§ **Your objective**
Could you print all the entries exactly?

☆ ☆ ☆ ☆

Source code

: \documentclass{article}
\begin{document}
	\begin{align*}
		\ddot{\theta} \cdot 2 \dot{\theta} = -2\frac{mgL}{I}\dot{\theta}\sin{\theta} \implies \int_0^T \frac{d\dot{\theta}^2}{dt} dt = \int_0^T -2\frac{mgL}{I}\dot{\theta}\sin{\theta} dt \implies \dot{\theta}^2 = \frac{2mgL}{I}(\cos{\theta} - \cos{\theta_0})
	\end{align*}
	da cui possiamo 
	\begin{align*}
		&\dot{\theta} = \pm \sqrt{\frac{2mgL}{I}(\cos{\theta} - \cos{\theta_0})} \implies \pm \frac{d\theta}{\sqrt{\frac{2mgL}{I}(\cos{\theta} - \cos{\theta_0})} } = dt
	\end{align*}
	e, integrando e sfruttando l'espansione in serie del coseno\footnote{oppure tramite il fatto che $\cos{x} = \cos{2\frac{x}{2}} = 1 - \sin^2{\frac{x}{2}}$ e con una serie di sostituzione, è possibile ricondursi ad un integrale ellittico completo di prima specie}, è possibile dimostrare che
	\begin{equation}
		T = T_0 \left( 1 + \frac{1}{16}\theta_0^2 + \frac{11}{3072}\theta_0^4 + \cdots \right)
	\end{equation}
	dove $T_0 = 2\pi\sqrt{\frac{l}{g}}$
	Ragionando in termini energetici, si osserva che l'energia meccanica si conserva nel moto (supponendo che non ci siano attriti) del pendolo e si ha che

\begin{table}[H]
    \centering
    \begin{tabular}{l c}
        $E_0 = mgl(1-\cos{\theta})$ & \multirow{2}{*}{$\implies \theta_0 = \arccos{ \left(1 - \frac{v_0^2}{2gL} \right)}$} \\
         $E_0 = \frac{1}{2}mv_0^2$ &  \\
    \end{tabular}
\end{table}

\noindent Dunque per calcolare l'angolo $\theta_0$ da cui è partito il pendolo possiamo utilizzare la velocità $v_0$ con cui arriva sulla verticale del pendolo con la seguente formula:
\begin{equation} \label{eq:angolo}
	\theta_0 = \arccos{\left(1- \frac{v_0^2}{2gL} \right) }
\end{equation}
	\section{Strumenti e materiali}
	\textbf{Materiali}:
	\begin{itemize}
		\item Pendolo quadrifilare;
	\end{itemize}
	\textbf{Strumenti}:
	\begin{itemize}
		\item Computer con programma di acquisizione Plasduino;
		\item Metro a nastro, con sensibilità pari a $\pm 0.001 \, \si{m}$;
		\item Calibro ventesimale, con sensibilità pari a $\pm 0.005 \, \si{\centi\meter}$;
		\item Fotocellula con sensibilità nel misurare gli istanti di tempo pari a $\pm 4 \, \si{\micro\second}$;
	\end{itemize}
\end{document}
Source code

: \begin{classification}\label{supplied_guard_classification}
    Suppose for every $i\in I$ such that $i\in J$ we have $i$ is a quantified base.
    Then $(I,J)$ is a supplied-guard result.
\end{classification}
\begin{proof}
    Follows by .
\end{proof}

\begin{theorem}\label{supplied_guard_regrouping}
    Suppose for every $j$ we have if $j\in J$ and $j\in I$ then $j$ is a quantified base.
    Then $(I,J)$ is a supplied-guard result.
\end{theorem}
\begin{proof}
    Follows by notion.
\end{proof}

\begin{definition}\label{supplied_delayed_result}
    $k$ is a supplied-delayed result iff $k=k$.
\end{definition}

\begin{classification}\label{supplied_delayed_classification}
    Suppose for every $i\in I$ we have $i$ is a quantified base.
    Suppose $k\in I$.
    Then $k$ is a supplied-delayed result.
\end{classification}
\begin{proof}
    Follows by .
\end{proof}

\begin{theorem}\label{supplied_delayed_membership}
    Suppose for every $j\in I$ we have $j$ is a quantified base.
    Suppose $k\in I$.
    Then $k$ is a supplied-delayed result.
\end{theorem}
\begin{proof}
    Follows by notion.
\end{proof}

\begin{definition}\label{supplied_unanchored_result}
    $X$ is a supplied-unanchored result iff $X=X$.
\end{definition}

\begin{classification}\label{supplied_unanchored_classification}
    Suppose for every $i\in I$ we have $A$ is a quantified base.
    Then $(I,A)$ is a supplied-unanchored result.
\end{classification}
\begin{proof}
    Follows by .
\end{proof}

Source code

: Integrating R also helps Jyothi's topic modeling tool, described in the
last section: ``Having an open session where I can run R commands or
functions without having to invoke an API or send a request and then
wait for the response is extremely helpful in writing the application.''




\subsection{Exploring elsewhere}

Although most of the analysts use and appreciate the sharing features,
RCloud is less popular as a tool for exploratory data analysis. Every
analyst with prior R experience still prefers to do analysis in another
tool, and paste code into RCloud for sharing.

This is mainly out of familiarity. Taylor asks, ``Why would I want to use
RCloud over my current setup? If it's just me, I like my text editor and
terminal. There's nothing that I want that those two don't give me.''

☆ ☆ ☆ ☆

§ **Answer to this task**
Source code

: \documentclass{article}
\begin{document}
	\begin{align*}
		\ddot{\theta} \cdot 2 \dot{\theta} = -2\frac{mgL}{I}\dot{\theta}\sin{\theta} \implies \int_0^T \frac{d\dot{\theta}^2}{dt} dt = \int_0^T -2\frac{mgL}{I}\dot{\theta}\sin{\theta} dt \implies \dot{\theta}^2 = \frac{2mgL}{I}(\cos{\theta} - \cos{\theta_0})
	\end{align*}
	da cui possiamo 
	\begin{align*}
		&\dot{\theta} = \pm \sqrt{\frac{2mgL}{I}(\cos{\theta} - \cos{\theta_0})} \implies \pm \frac{d\theta}{\sqrt{\frac{2mgL}{I}(\cos{\theta} - \cos{\theta_0})} } = dt
	\end{align*}
	e, integrando e sfruttando l'espansione in serie del coseno\footnote{oppure tramite il fatto che $\cos{x} = \cos{2\frac{x}{2}} = 1 - \sin^2{\frac{x}{2}}$ e con una serie di sostituzione, è possibile ricondursi ad un integrale ellittico completo di prima specie}, è possibile dimostrare che
	\begin{equation}
		T = T_0 \left( 1 + \frac{1}{16}\theta_0^2 + \frac{11}{3072}\theta_0^4 + \cdots \right)
	\end{equation}
	dove $T_0 = 2\pi\sqrt{\frac{l}{g}}$
	Ragionando in termini energetici, si osserva che l'energia meccanica si conserva nel moto (supponendo che non ci siano attriti) del pendolo e si ha che

\begin{table}[H]
    \centering
    \begin{tabular}{l c}
        $E_0 = mgl(1-\cos{\theta})$ & \multirow{2}{*}{$\implies \theta_0 = \arccos{ \left(1 - \frac{v_0^2}{2gL} \right)}$} \\
         $E_0 = \frac{1}{2}mv_0^2$ &  \\
    \end{tabular}
\end{table}

\noindent Dunque per calcolare l'angolo $\theta_0$ da cui è partito il pendolo possiamo utilizzare la velocità $v_0$ con cui arriva sulla verticale del pendolo con la seguente formula:
\begin{equation} \label{eq:angolo}
	\theta_0 = \arccos{\left(1- \frac{v_0^2}{2gL} \right) }
\end{equation}
	\section{Strumenti e materiali}
	\textbf{Materiali}:
	\begin{itemize}
		\item Pendolo quadrifilare;
	\end{itemize}
	\textbf{Strumenti}:
	\begin{itemize}
		\item Computer con programma di acquisizione Plasduino;
		\item Metro a nastro, con sensibilità pari a $\pm 0.001 \, \si{m}$;
		\item Calibro ventesimale, con sensibilità pari a $\pm 0.005 \, \si{\centi\meter}$;
		\item Fotocellula con sensibilità nel misurare gli istanti di tempo pari a $\pm 4 \, \si{\micro\second}$;
	\end{itemize}
\end{document}
Source code

: \begin{classification}\label{supplied_guard_classification}
    Suppose for every $i\in I$ such that $i\in J$ we have $i$ is a quantified base.
    Then $(I,J)$ is a supplied-guard result.
\end{classification}
\begin{proof}
    Follows by .
\end{proof}

\begin{theorem}\label{supplied_guard_regrouping}
    Suppose for every $j$ we have if $j\in J$ and $j\in I$ then $j$ is a quantified base.
    Then $(I,J)$ is a supplied-guard result.
\end{theorem}
\begin{proof}
    Follows by notion.
\end{proof}

\begin{definition}\label{supplied_delayed_result}
    $k$ is a supplied-delayed result iff $k=k$.
\end{definition}

\begin{classification}\label{supplied_delayed_classification}
    Suppose for every $i\in I$ we have $i$ is a quantified base.
    Suppose $k\in I$.
    Then $k$ is a supplied-delayed result.
\end{classification}
\begin{proof}
    Follows by .
\end{proof}

\begin{theorem}\label{supplied_delayed_membership}
    Suppose for every $j\in I$ we have $j$ is a quantified base.
    Suppose $k\in I$.
    Then $k$ is a supplied-delayed result.
\end{theorem}
\begin{proof}
    Follows by notion.
\end{proof}

\begin{definition}\label{supplied_unanchored_result}
    $X$ is a supplied-unanchored result iff $X=X$.
\end{definition}

\begin{classification}\label{supplied_unanchored_classification}
    Suppose for every $i\in I$ we have $A$ is a quantified base.
    Then $(I,A)$ is a supplied-unanchored result.
\end{classification}
\begin{proof}
    Follows by .
\end{proof}

Source code

: Integrating R also helps Jyothi's topic modeling tool, described in the
last section: ``Having an open session where I can run R commands or
functions without having to invoke an API or send a request and then
wait for the response is extremely helpful in writing the application.''




\subsection{Exploring elsewhere}

Although most of the analysts use and appreciate the sharing features,
RCloud is less popular as a tool for exploratory data analysis. Every
analyst with prior R experience still prefers to do analysis in another
tool, and paste code into RCloud for sharing.

This is mainly out of familiarity. Taylor asks, ``Why would I want to use
RCloud over my current setup? If it's just me, I like my text editor and
terminal. There's nothing that I want that those two don't give me.''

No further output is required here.